In Chapter 3 of his book “On China”, Henry Kissinger entitled “from the preeminence to decline” the author wrote the unprecedented and historic shock of changing in China history. The historic shift from the mandate of heaven in which it graded all states as tributary to the equal treatment with Britain and to the humiliated China. The China concept of International order and relation was changed.
He wrote “as the nineteen century progressed, China experienced almost every imaginable shock to its historic image of itself. Before the Opium War, it conceived of diplomacy and international trade mainly as forms of recognition of China’s preeminence. Now, even as it entered a period of domestic turmoil, it faced three foreign challenges, any one of which could be enough to overturn a dynasty. These threats came from every direction and in heretofore barely conceivable incarnations”.
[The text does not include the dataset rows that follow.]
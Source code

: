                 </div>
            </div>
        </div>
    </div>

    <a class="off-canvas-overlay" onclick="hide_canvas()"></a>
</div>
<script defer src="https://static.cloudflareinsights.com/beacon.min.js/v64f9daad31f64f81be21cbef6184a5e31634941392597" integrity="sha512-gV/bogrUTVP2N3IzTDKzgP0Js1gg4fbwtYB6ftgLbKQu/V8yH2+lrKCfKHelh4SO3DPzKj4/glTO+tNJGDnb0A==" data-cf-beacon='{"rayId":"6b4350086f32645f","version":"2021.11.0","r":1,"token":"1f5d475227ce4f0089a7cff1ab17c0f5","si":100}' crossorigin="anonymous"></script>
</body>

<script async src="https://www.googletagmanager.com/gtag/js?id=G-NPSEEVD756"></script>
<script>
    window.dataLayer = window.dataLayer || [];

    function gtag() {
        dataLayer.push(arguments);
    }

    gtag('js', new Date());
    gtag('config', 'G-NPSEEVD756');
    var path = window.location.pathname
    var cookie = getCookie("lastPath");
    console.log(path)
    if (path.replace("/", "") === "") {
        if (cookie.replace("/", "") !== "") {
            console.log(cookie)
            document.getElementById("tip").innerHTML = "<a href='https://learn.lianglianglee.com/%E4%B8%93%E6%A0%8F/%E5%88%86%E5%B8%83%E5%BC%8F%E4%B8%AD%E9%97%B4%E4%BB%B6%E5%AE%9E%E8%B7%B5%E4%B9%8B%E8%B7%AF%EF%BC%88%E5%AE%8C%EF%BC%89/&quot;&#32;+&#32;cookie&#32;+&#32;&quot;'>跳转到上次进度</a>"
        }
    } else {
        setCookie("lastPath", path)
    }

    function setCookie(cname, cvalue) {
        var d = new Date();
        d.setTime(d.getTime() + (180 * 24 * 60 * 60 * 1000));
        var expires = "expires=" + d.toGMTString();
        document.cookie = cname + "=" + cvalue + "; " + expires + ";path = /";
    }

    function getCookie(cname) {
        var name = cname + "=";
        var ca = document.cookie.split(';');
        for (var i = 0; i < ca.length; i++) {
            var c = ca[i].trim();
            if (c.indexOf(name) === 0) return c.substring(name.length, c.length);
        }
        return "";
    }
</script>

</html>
China can draws a better future from this bitter of humiliation and in which it reflects about the Chinese strategic intention. As summarized by Chinese strategic thinkers “our failures did not lie on our man and capacity, but because of our outdated systems, poor equipment and our ignorance of the maritime strategy”. These are the reasons that China now focus on its maritime strategy, modernize the weapons and racing to catch up the advanced technology. The author continues that from these periods China reconciled the values that marked its greatness with the technology and commerce on which it would have to base its security.